Litige foncier relatif au complexe sportif de Yoff : le tribunal ordonne l’expulsion de CDE et d’Ageroute ainsi que la démolition des constructions édifiées sur le site

Rédigé par Dakarposte le Vendredi 28 Aout 2026 à 17:26 modifié le Vendredi 28 Aout 2026 19:27

Le projet de construction d’un complexe sportif à Yoff est au cœur d’un contentieux foncier opposant les héritiers de feu Fatou Mané SAKHO à la mairie de Yoff ainsi qu’à plusieurs parties intervenant dans la réalisation du projet.

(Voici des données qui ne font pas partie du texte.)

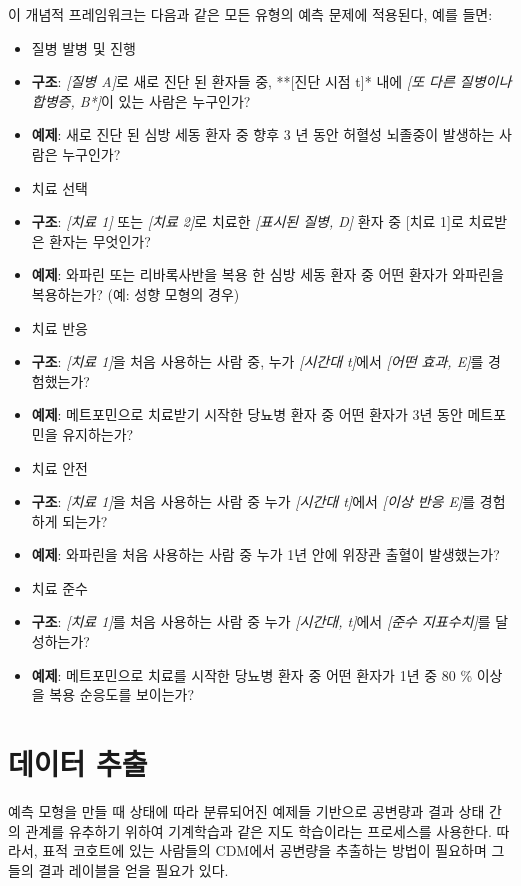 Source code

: \documentclass[11pt]{book}
\providecommand{\tightlist}{%
  \setlength{\itemsep}{0pt}\setlength{\parskip}{0pt}}
\theoremstyle{definition}
\theoremstyle{definition}
\theoremstyle{definition}
\theoremstyle{remark}
\begin{document}
이 개념적 프레임워크는 다음과 같은 모든 유형의 예측 문제에 적용된다,
예를 들면:

\begin{itemize}
\tightlist
\item
  질병 발병 및 진행
\item
  \textbf{구조}: \emph{{[}질병 A{]}}로 새로 진단 된 환자들 중, **{[}진단
  시점 t{]}* 내에 \emph{{[}또 다른 질병이나 합병증, B*{]}}이 있는 사람은
  누구인가?
\item
  \textbf{예제}: 새로 진단 된 심방 세동 환자 중 향후 3 년 동안 허혈성
  뇌졸중이 발생하는 사람은 누구인가?
\item
  치료 선택
\item
  \textbf{구조}: \emph{{[}치료 1{]}} 또는 \emph{{[}치료 2{]}}로 치료한
  \emph{{[}표시된 질병, D{]}} 환자 중 {[}치료 1{]}로 치료받은 환자는
  무엇인가?
\item
  \textbf{예제}: 와파린 또는 리바록사반을 복용 한 심방 세동 환자 중 어떤
  환자가 와파린을 복용하는가? (예: 성향 모형의 경우)
\item
  치료 반응
\item
  \textbf{구조}: \emph{{[}치료 1{]}}을 처음 사용하는 사람 중, 누가
  \emph{{[}시간대 t{]}}에서 \emph{{[}어떤 효과, E{]}}를 경험했는가?
\item
  \textbf{예제}: 메트포민으로 치료받기 시작한 당뇨병 환자 중 어떤 환자가
  3년 동안 메트포민을 유지하는가?
\item
  치료 안전
\item
  \textbf{구조}: \emph{{[}치료 1{]}}을 처음 사용하는 사람 중 누가
  \emph{{[}시간대 t{]}}에서 \emph{{[}이상 반응 E{]}}를 경험하게 되는가?
\item
  \textbf{예제}: 와파린을 처음 사용하는 사람 중 누가 1년 안에 위장관
  출혈이 발생했는가?
\item
  치료 준수
\item
  \textbf{구조}: \emph{{[}치료 1{]}}를 처음 사용하는 사람 중 누가
  \emph{{[}시간대, t{]}}에서 \emph{{[}준수 지표수치{]}}를 달성하는가?
\item
  \textbf{예제}: 메트포민으로 치료를 시작한 당뇨병 환자 중 어떤 환자가
  1년 중 80 \% 이상을 복용 순응도를 보이는가?
\end{itemize}

\section{데이터 추출}\label{-}

예측 모형을 만들 때 상태에 따라 분류되어진 예제들 기반으로 공변량과 결과
상태 간의 관계를 유추하기 위하여 기계학습과 같은 지도 학습이라는
프로세스를 사용한다. 따라서, 표적 코호트에
있는 사람들의 CDM에서 공변량을 추출하는 방법이 필요하며 그들의 결과
레이블을 얻을 필요가 있다.
\end{document}
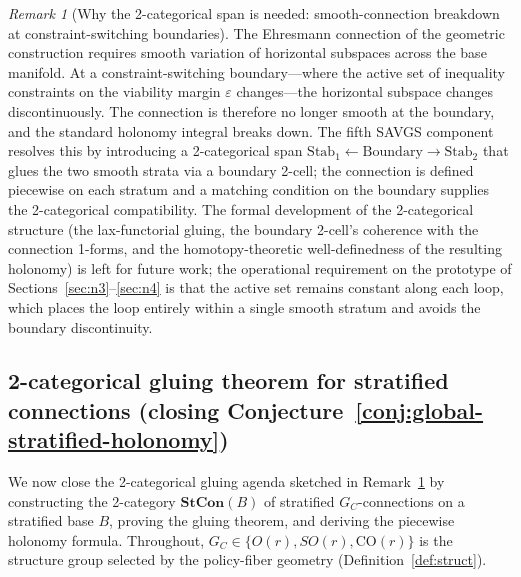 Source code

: \documentclass[11pt,a4paper]{article}
\theoremstyle{plain}
\theoremstyle{definition}
\theoremstyle{remark}
\newtheorem{remark}[theorem]{Remark}
\newcommand{\CO}{\mathrm{CO}}
\newcommand{\Stab}{\mathrm{Stab}}
\begin{document}
\begin{remark}[Why the 2-categorical span is needed: smooth-connection
breakdown at constraint-switching boundaries]
\label{rem:2cat-span}
The Ehresmann connection of the geometric construction requires
smooth variation of horizontal subspaces across the base manifold.
At a constraint-switching boundary---where the active set of
inequality constraints on the viability margin $\varepsilon$
changes---the horizontal subspace changes discontinuously. The
connection is therefore no longer smooth at the boundary, and the
standard holonomy integral breaks down. The fifth SAVGS component
resolves this by introducing a 2-categorical span
$\Stab_1\leftarrow\mathrm{Boundary}\rightarrow\Stab_2$ that glues the
two smooth strata via a boundary 2-cell; the connection is defined
piecewise on each stratum and a matching condition on the boundary
supplies the 2-categorical compatibility. The formal development of
the 2-categorical structure (the lax-functorial gluing, the boundary
2-cell's coherence with the connection 1-forms, and the
homotopy-theoretic well-definedness of the resulting holonomy) is
left for future work; the operational requirement on the prototype
of Sections~\ref{sec:n3}--\ref{sec:n4} is that the active set
remains constant along each loop, which places the loop entirely
within a single smooth stratum and avoids the boundary discontinuity.
\end{remark}

\subsection{2-categorical gluing theorem for stratified connections
(closing Conjecture~\ref{conj:global-stratified-holonomy})}
\label{sec:2cat-gluing}

We now close the 2-categorical gluing agenda sketched in
Remark~\ref{rem:2cat-span} by constructing the 2-category
$\mathbf{StCon}(B)$ of stratified $G_C$-connections on a stratified base
$B$, proving the gluing theorem, and deriving the piecewise holonomy
formula. Throughout, $G_C \in \{O(r), SO(r), \CO(r)\}$ is the structure
group selected by the policy-fiber geometry (Definition~\ref{def:struct}).
\end{document}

Saisi à la suite de la procédure engagée par les ayants droit de la défunte, le tribunal a rendu son jugement le 24 août.
Dans sa décision, la juridiction a, en premier lieu, considéré que l’exception relative à la communication de pièces était devenue sans objet. Elle a, par ailleurs, mis hors de cause la commune de Yoff, à l’encontre de laquelle aucune mesure particulière n’a été prononcée.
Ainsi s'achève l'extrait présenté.